[Opening RECORD EXTRACTS section]
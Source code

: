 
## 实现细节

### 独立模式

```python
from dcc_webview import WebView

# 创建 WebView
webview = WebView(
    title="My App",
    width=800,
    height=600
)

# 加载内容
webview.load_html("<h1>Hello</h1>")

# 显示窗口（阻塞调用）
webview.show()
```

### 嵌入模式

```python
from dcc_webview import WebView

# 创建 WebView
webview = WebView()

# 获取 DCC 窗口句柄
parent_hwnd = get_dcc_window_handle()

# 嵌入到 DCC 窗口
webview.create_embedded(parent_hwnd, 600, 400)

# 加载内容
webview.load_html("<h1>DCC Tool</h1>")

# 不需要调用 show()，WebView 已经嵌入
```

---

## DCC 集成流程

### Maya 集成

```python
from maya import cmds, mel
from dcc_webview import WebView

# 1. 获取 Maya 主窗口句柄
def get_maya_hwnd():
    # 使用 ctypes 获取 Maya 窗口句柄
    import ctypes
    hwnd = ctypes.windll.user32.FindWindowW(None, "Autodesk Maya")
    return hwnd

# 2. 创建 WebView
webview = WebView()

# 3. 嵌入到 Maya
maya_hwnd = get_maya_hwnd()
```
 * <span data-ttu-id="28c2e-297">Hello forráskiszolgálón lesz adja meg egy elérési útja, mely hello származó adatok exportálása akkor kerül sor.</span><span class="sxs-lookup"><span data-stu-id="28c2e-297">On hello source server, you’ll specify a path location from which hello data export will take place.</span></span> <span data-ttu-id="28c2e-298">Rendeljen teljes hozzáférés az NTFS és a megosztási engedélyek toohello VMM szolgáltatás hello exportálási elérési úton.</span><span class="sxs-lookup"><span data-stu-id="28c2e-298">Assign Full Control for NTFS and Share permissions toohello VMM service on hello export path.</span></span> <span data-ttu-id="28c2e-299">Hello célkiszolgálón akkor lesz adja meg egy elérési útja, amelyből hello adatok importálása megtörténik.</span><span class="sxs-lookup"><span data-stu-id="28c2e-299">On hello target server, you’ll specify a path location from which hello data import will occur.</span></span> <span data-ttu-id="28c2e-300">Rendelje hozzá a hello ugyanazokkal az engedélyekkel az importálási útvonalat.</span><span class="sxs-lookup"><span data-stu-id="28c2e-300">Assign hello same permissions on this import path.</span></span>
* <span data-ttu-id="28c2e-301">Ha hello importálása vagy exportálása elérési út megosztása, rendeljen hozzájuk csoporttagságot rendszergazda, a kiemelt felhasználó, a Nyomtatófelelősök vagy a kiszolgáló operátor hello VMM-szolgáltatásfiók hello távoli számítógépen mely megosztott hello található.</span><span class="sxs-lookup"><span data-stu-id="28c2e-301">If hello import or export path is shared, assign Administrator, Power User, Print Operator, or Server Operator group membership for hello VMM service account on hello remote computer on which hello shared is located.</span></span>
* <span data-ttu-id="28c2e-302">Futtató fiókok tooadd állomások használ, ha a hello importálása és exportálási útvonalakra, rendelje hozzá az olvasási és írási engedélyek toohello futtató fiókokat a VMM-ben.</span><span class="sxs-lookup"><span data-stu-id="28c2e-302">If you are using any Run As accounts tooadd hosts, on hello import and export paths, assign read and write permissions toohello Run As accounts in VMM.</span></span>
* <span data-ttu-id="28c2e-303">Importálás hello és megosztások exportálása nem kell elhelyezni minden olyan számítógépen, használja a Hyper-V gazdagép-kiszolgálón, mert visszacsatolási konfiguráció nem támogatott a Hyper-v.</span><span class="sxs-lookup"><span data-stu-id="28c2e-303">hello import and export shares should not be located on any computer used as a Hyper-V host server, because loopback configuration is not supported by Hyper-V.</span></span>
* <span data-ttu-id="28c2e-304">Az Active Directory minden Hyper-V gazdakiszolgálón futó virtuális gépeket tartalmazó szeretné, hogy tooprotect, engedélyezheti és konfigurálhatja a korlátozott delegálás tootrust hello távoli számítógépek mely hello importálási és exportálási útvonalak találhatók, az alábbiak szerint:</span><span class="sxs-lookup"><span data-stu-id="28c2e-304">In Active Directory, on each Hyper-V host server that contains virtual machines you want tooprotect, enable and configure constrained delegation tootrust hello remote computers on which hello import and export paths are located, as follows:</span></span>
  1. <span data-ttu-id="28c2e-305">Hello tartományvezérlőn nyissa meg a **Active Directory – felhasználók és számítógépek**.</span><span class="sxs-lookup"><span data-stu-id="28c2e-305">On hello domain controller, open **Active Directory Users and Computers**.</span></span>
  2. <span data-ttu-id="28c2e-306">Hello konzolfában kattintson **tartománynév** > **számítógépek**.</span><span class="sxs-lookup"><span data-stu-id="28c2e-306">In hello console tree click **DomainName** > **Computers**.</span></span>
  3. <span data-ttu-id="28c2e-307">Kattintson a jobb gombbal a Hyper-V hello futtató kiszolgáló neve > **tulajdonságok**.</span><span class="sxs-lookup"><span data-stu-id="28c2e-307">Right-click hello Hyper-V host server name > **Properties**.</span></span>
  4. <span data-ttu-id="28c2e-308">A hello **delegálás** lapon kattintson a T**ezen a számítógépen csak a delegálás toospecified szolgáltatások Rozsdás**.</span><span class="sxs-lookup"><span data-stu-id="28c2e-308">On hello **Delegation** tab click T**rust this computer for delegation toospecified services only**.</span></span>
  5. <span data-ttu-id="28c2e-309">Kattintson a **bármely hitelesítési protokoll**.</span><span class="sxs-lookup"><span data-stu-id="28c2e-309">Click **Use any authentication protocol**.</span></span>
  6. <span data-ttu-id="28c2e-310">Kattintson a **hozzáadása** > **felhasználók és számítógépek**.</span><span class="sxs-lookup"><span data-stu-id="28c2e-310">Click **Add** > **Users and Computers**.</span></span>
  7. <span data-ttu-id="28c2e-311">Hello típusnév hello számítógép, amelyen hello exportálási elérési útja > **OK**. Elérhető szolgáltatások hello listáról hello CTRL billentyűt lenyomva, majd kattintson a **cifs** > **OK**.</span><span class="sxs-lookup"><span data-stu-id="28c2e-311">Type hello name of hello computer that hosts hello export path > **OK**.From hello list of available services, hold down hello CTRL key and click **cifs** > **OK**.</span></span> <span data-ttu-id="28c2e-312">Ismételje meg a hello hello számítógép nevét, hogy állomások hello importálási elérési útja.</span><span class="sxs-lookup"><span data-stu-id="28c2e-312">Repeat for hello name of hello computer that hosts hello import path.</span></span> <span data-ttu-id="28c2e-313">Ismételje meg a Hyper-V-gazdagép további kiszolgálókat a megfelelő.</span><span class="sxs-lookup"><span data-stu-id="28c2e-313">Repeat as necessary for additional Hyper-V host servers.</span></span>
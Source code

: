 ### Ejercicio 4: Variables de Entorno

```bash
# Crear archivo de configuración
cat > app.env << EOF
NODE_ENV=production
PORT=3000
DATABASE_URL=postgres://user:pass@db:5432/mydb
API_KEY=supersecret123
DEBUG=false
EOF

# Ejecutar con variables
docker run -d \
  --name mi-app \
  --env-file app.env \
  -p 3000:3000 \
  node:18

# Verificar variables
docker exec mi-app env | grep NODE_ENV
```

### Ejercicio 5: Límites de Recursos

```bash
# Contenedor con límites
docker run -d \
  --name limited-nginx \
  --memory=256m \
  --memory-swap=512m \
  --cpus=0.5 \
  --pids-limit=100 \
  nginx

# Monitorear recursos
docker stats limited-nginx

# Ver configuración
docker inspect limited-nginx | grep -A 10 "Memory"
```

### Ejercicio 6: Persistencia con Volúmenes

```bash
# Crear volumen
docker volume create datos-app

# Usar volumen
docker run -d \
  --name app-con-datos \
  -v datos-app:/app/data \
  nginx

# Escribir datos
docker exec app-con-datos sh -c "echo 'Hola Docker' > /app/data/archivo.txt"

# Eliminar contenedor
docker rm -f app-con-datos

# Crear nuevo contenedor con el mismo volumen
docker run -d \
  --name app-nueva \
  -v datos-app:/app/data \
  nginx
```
[Closing RECORD EXTRACTS section]
Repeat, word for word, the lines from the start of the records to the line that contains "this import path.</span></span>", both of them included, and no others.

Source code

: 
## 实现细节

### 独立模式

```python
from dcc_webview import WebView

# 创建 WebView
webview = WebView(
    title="My App",
    width=800,
    height=600
)

# 加载内容
webview.load_html("<h1>Hello</h1>")

# 显示窗口（阻塞调用）
webview.show()
```

### 嵌入模式

```python
from dcc_webview import WebView

# 创建 WebView
webview = WebView()

# 获取 DCC 窗口句柄
parent_hwnd = get_dcc_window_handle()

# 嵌入到 DCC 窗口
webview.create_embedded(parent_hwnd, 600, 400)

# 加载内容
webview.load_html("<h1>DCC Tool</h1>")

# 不需要调用 show()，WebView 已经嵌入
```

---

## DCC 集成流程

### Maya 集成

```python
from maya import cmds, mel
from dcc_webview import WebView

# 1. 获取 Maya 主窗口句柄
def get_maya_hwnd():
    # 使用 ctypes 获取 Maya 窗口句柄
    import ctypes
    hwnd = ctypes.windll.user32.FindWindowW(None, "Autodesk Maya")
    return hwnd

# 2. 创建 WebView
webview = WebView()

# 3. 嵌入到 Maya
maya_hwnd = get_maya_hwnd()
```
 * <span data-ttu-id="28c2e-297">Hello forráskiszolgálón lesz adja meg egy elérési útja, mely hello származó adatok exportálása akkor kerül sor.</span><span class="sxs-lookup"><span data-stu-id="28c2e-297">On hello source server, you’ll specify a path location from which hello data export will take place.</span></span> <span data-ttu-id="28c2e-298">Rendeljen teljes hozzáférés az NTFS és a megosztási engedélyek toohello VMM szolgáltatás hello exportálási elérési úton.</span><span class="sxs-lookup"><span data-stu-id="28c2e-298">Assign Full Control for NTFS and Share permissions toohello VMM service on hello export path.</span></span> <span data-ttu-id="28c2e-299">Hello célkiszolgálón akkor lesz adja meg egy elérési útja, amelyből hello adatok importálása megtörténik.</span><span class="sxs-lookup"><span data-stu-id="28c2e-299">On hello target server, you’ll specify a path location from which hello data import will occur.</span></span> <span data-ttu-id="28c2e-300">Rendelje hozzá a hello ugyanazokkal az engedélyekkel az importálási útvonalat.</span><span class="sxs-lookup"><span data-stu-id="28c2e-300">Assign hello same permissions on this import path.</span></span>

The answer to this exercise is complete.